Nick Sabalausky wrote:
"Michel Fortin" <[email protected]> wrote in message
news:[email protected]...
On 2009-02-02 21:19:52 -0500, Daniel Keep <[email protected]>
said:
Michel Fortin wrote:
[stuff]
Wouldn't this be just as well served with Walter's "universal function
syntax"; ie:
void backup(File this, string backupPath)
{
copy(this.path, backupPath ~ "/" ~ this.name);
}
File someFile;
someFile.backup(backupPath);
It would work in your example, but not in mine. Note the difference:
foreach(child; children)
child.backup(backupPath ~ "/" ~ this.name);
Statically, child is a Node here. If at runtime child is a File, the
backup function is overriden by the FileBackup extension of File, so it'd
call the backup function from FileBackup, not NodeBackup. If at runtime
child is a Directory, it'll call DirectoryBackup's backup function. At
least, that's what it would do in Objective-C using categories.
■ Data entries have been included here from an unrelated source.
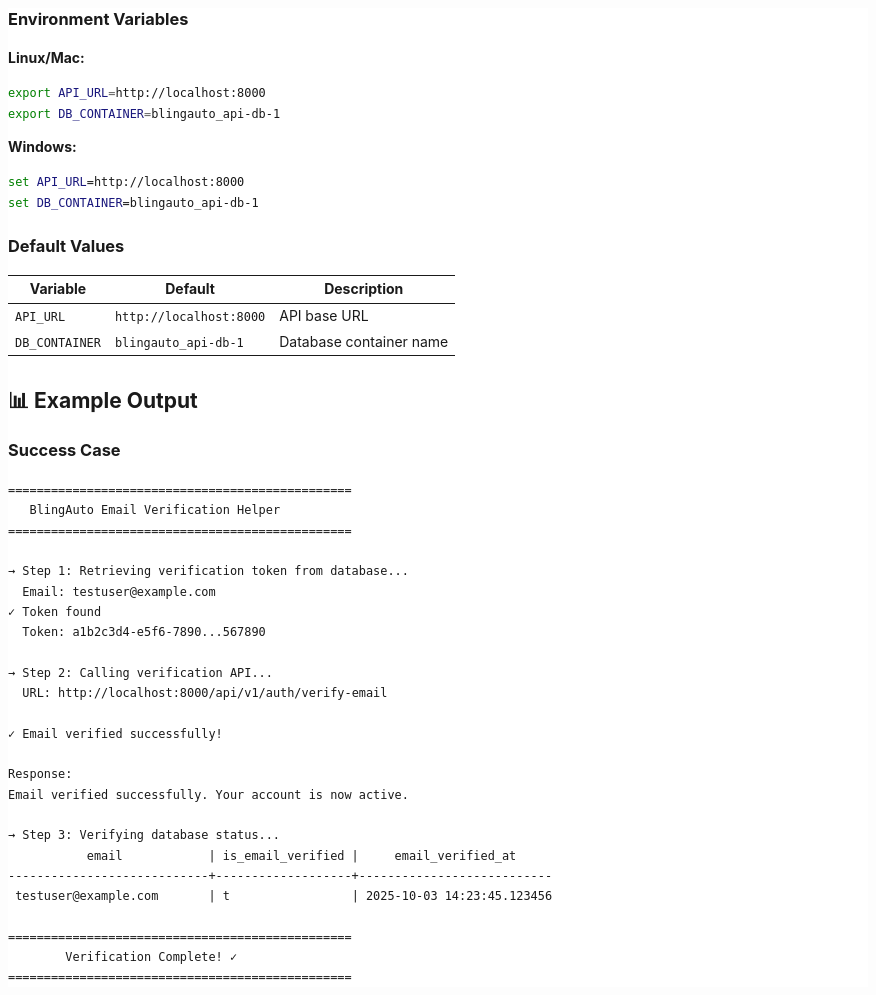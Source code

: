 ### Environment Variables

**Linux/Mac:**
```bash
export API_URL=http://localhost:8000
export DB_CONTAINER=blingauto_api-db-1
```

**Windows:**
```cmd
set API_URL=http://localhost:8000
set DB_CONTAINER=blingauto_api-db-1
```

### Default Values

| Variable | Default | Description |
|----------|---------|-------------|
| `API_URL` | `http://localhost:8000` | API base URL |
| `DB_CONTAINER` | `blingauto_api-db-1` | Database container name |

## 📊 Example Output

### Success Case

```
================================================
   BlingAuto Email Verification Helper
================================================

→ Step 1: Retrieving verification token from database...
  Email: testuser@example.com
✓ Token found
  Token: a1b2c3d4-e5f6-7890...567890

→ Step 2: Calling verification API...
  URL: http://localhost:8000/api/v1/auth/verify-email

✓ Email verified successfully!

Response:
Email verified successfully. Your account is now active.

→ Step 3: Verifying database status...
           email            | is_email_verified |     email_verified_at
----------------------------+-------------------+---------------------------
 testuser@example.com       | t                 | 2025-10-03 14:23:45.123456

================================================
        Verification Complete! ✓
================================================
```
And that's
why you don't need the visitor pattern in Objective-C.
--
Michel Fortin
[email protected]
http://michelf.com/
I had been slowly coming around to the idea of having that universal
function syntax instead of C#-style explicit extension methods, but maybe
this need for dynamic dispatch is a good reason to prefer explicit extension
methods:
[snip]
I think that allowing interfaces to be declared AFTER the objects which
satify them, would be a more general solution.
Create a vtable, fill it with all the entries from the object's vtable,
and add any extra functions you want.
Then you could allow structs to support interfaces, for example.